A Twilight POV Spy x Family Meta Analysis
There are very few people in Twilight’s life he’s ever truly admired. Admiration requires attachment, and attachment is dangerous for a spy. Even among his fellow WISE agents, the strongest feeling he allows himself is professional respect. Before Operation Strix, the only people who ever inspired genuine admiration in him were his childhood friends and his mother. The moment Yor enters his life, Twilight finds himself facing the dangerous pull of admiration, along with a cherished sense of closeness he hasn’t felt since childhood.
And eventually, that admiration blossoms into genuine affection.
Yor unnerves him from the very beginning. Her intuition cuts dangerously close to the truth, leaving him both fascinated and wary. For the first time in years, Twilight briefly wonders whether he has found an equal. His response is immediate and impulsive: he tells her - plainly - that he finds her beautiful.
Before Twilight can settle on a course of action, Yor beats him to it, taking control of the situation and catching him completely off guard. It marks the beginning of her profound influence over him, as her ‘dangerous’ intuition consistently nudges him toward growth.
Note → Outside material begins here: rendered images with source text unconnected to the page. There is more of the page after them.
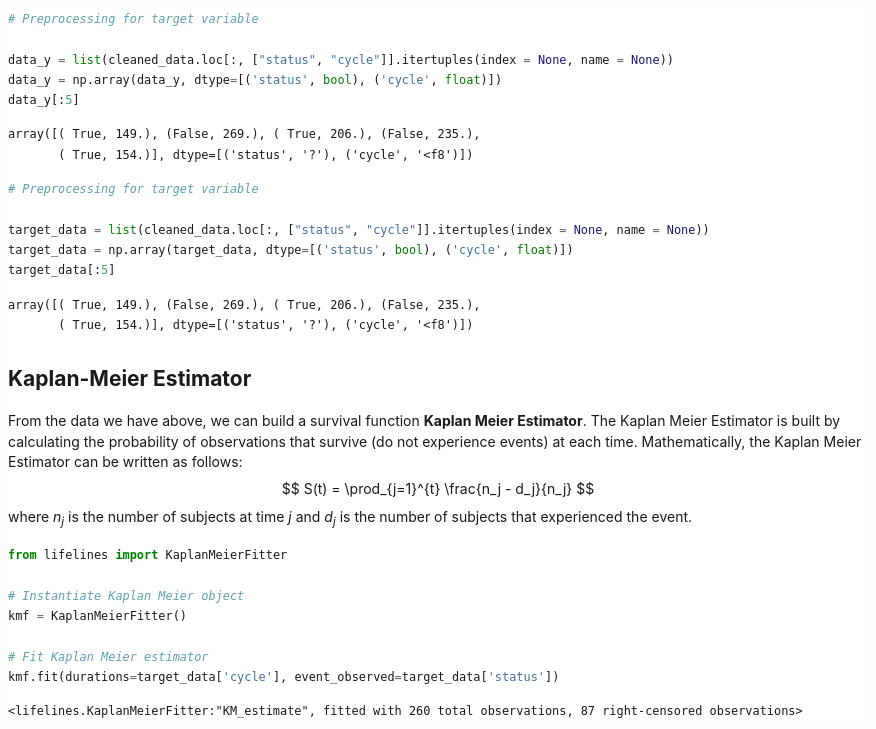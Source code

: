 


```python
# Preprocessing for target variable

data_y = list(cleaned_data.loc[:, ["status", "cycle"]].itertuples(index = None, name = None))
data_y = np.array(data_y, dtype=[('status', bool), ('cycle', float)])
data_y[:5]
```




    array([( True, 149.), (False, 269.), ( True, 206.), (False, 235.),
           ( True, 154.)], dtype=[('status', '?'), ('cycle', '<f8')])




```python
# Preprocessing for target variable

target_data = list(cleaned_data.loc[:, ["status", "cycle"]].itertuples(index = None, name = None))
target_data = np.array(target_data, dtype=[('status', bool), ('cycle', float)])
target_data[:5]
```




    array([( True, 149.), (False, 269.), ( True, 206.), (False, 235.),
           ( True, 154.)], dtype=[('status', '?'), ('cycle', '<f8')])



## Kaplan-Meier Estimator

From the data we have above, we can build a survival function **Kaplan Meier Estimator**. The Kaplan Meier Estimator is built by calculating the probability of observations that survive (do not experience events) at each time. Mathematically, the Kaplan Meier Estimator can be written as follows:
$$
S(t) = \prod_{j=1}^{t} \frac{n_j - d_j}{n_j} 
$$
where $n_j$ is the number of subjects at time $j$ and $d_j$ is the number of subjects that experienced the event.



```python
from lifelines import KaplanMeierFitter

# Instantiate Kaplan Meier object
kmf = KaplanMeierFitter()

# Fit Kaplan Meier estimator
kmf.fit(durations=target_data['cycle'], event_observed=target_data['status'])
```




    <lifelines.KaplanMeierFitter:"KM_estimate", fitted with 260 total observations, 87 right-censored observations>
What begins as a mission quietly becomes Twilight’s path toward becoming a better version of himself.
Twilight’s first outing as Yor’s fake boyfriend goes catastrophically off-script when his mission and real identity violently collide.
Completely destabilized, he watches Yor believe every increasingly outrageous excuse he invents and can’t decide whether she’s terrifyingly perceptive or hopelessly naive😂
Yor’s swift incapacitation of the ‘patient’ marks the first moment Twilight experiences genuine admiration toward her. The impact is immediate and profound, culminating in something the series almost never allows him: authentic, uninhibited laughter.
Even more telling is his reaction to Yor’s hastily constructed excuse—he accepts it outright, bypassing the suspicion and scrutiny that define him as a spy.
Yor once again seizes the initiative, proposing outright before Twilight can fully assess the situation. The man is so shocked he faceplants.😂Then, in classic Yor fashion, she reels him in completely, and he agrees almost instantly.
The exchange that follows is genuinely one of the best vow scenes ever written.
For Twilight, Yor opens access to a life he once believed impossible: the hope of an ordinary life and meaningful companionship. Although he continues to frame everything as part of the mission, her impact on him is unmistakably genuine.
For someone as deeply conditioned as Twilight, voluntarily drawing attention to himself runs counter to everything he believes about survival and espionage. Nevertheless, Yor’s influence repeatedly pushes him beyond those boundaries. She even influences him to accept heartfelt praise with genuine humility—and the look of admiration he gives her afterward is so warm and obvious that Anya gleefully notices before he can hide it!
Yor demonstrates unusual strength and physical prowess in front of Twilight throughout the series. Each time, she offers up excuse after excuse - and Twilight keeps believing her without suspicion, time after time.
Aside from embellishing the existence of a deceased wife, Twilight’s account before the interview panel is rooted in truth. Yor, too, answers with sincere honesty.
But when Swan humiliates Yor and Anya, Twilight’s composure collapses under a wave of genuine fury. His reaction is instinctive, emotional, deeply personal—and afterward, the realization unsettles him enough to question his own suitability for espionage.
Twilight knows that he's only supposed to rely on himself and prepare for the worst but throughout the series - again and again - he finds himself rationalizing the benefit of feeling the emotions that he so desperately craves: hope, happiness, and a life with people he genuinely cares for.
What frightens Twilight most is not the danger surrounding the mission, but the realization that Yor and Anya have become irreplaceable to him. Somewhere along the way, the fabricated family ceased to be fiction. Unlike previous relationships, which remained emotionally detached and transactional, this bond is genuine and reciprocated. He now recognizes that he cares deeply about their emotional well-being and stability.
Through Yor’s influence, he is finally forced to confront the impossible question at the heart of his transformation: if forced to choose, would he sacrifice the relationship (himself) for the mission—or the mission for his family? Only time will tell.